Einige Zeit später hatte ihn die neununddreißigste Ablehnung seines Manuskriptes ereilt, das einen Teil seines geisteswissenschaftlichen Meisterbriefes darstellte und das ihm seinen Ort auf dem Globus der Wissensvermittlung zuweisen sollte. Das Lohnüberbleibsel war fast aufgebraucht.

Da gab er vom allerletzten Rest eine Anzeige im Südwestblatt auf. Eine Antwort erhielt er auf seine Annonce. Sie war von etwas kräftiger Art, aber liebes- und arbeits- und empfangswillig und Tochter eines guten (Gast-)Hauses.
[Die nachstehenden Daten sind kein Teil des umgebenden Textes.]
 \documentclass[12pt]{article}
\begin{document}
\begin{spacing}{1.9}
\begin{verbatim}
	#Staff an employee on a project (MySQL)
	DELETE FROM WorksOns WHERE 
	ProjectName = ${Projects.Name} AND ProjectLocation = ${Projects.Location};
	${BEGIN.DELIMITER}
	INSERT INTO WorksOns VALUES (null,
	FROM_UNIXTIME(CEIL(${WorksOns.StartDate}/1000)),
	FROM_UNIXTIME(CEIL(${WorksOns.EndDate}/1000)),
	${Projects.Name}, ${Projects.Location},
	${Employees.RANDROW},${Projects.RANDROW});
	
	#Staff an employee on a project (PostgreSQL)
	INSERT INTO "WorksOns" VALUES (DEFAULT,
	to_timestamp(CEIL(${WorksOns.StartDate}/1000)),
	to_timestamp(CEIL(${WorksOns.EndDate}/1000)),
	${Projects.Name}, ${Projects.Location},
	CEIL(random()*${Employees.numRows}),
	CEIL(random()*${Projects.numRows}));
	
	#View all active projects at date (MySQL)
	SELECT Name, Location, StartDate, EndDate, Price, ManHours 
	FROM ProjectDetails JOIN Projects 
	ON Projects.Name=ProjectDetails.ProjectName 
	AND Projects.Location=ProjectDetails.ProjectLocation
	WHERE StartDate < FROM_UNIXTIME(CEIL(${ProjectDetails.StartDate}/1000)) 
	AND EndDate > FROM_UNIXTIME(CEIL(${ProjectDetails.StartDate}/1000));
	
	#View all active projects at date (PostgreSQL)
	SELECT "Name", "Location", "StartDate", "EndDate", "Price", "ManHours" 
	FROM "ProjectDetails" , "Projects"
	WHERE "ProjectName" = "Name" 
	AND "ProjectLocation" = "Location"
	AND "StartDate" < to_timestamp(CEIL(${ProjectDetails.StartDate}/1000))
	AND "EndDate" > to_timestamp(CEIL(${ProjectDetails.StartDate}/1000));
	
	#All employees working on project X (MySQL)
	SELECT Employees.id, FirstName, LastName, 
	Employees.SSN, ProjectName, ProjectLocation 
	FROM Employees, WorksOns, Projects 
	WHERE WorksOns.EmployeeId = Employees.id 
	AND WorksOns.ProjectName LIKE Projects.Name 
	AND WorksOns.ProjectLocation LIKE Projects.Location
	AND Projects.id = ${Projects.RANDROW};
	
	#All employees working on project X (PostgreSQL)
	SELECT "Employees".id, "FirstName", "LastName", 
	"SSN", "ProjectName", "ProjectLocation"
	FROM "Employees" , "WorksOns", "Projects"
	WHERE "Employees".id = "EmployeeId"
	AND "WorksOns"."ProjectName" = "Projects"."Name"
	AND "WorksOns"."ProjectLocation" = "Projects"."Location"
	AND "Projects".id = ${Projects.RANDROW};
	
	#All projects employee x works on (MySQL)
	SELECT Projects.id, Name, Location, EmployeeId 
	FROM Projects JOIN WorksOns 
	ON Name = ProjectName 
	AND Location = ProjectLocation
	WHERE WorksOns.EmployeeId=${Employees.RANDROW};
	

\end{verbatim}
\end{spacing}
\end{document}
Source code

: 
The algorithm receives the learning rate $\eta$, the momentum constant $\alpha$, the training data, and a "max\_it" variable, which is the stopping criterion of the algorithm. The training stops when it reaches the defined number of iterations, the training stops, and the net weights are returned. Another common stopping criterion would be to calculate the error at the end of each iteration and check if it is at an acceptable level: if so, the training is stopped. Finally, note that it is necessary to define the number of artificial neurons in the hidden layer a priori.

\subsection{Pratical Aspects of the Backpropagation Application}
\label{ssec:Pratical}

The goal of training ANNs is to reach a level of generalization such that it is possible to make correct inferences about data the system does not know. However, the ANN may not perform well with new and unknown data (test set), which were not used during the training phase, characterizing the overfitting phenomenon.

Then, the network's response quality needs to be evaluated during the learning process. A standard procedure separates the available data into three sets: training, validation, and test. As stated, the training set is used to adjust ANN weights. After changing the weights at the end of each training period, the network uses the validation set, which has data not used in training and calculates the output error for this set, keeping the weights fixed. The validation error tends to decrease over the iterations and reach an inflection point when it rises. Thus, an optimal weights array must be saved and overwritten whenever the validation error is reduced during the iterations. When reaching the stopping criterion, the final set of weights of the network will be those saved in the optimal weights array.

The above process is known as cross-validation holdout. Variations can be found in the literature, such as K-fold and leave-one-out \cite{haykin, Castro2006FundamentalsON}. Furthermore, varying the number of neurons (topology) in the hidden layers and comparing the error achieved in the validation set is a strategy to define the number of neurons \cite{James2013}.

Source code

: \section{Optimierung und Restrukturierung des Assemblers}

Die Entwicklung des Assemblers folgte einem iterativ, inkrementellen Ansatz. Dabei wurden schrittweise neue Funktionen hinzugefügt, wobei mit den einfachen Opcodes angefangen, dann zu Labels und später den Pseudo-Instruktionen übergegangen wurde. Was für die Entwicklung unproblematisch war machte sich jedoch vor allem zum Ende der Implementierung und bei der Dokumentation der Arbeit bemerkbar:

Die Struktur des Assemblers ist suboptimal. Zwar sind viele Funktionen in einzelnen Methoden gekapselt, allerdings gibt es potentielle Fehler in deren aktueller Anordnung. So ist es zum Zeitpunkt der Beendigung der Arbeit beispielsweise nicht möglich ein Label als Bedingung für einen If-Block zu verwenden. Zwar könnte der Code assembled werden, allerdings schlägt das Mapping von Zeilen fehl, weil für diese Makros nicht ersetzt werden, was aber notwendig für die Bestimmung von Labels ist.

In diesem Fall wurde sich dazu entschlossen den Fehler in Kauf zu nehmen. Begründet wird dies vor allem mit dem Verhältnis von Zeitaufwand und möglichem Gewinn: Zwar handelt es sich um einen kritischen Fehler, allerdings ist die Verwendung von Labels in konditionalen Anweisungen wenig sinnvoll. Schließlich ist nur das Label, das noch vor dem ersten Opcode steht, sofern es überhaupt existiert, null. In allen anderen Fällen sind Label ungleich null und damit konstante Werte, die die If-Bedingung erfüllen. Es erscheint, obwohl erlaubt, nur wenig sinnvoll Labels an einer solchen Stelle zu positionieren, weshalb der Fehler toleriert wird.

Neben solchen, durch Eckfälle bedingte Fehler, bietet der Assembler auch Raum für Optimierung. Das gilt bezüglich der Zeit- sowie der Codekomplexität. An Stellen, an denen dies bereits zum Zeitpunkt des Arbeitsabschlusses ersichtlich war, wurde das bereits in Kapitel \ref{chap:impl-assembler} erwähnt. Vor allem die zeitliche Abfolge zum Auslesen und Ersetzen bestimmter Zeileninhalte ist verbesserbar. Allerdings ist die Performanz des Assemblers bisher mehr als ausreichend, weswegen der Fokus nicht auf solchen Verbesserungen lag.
Nun trägt er selbst gerne die von Madame persönlich immer frisch gestärkte Mütze für die Honneurs im Speisesaal und geht ansonsten gerne mit seinen Gästen auf die Jagd. Die schätzen seine im hohen Norden erworbenen, gleichwohl formidablen Küchenspielereien und erleichtern ihm das Leben sehr. Die Gattin lächelt ihn unentwegt glücklich an.

Hin und wieder sitzt er in der hunderttausendjahrealten, dicht begrünten Hügel- und Höhlenlandschaft am lieblichen Flüßchen mit seinen feinen Krebschen und schaut hinein in die hinter ihm liegende Romantik.

Und manchmal sucht er eine Küchenhilfe. Etwa alle drei Monate.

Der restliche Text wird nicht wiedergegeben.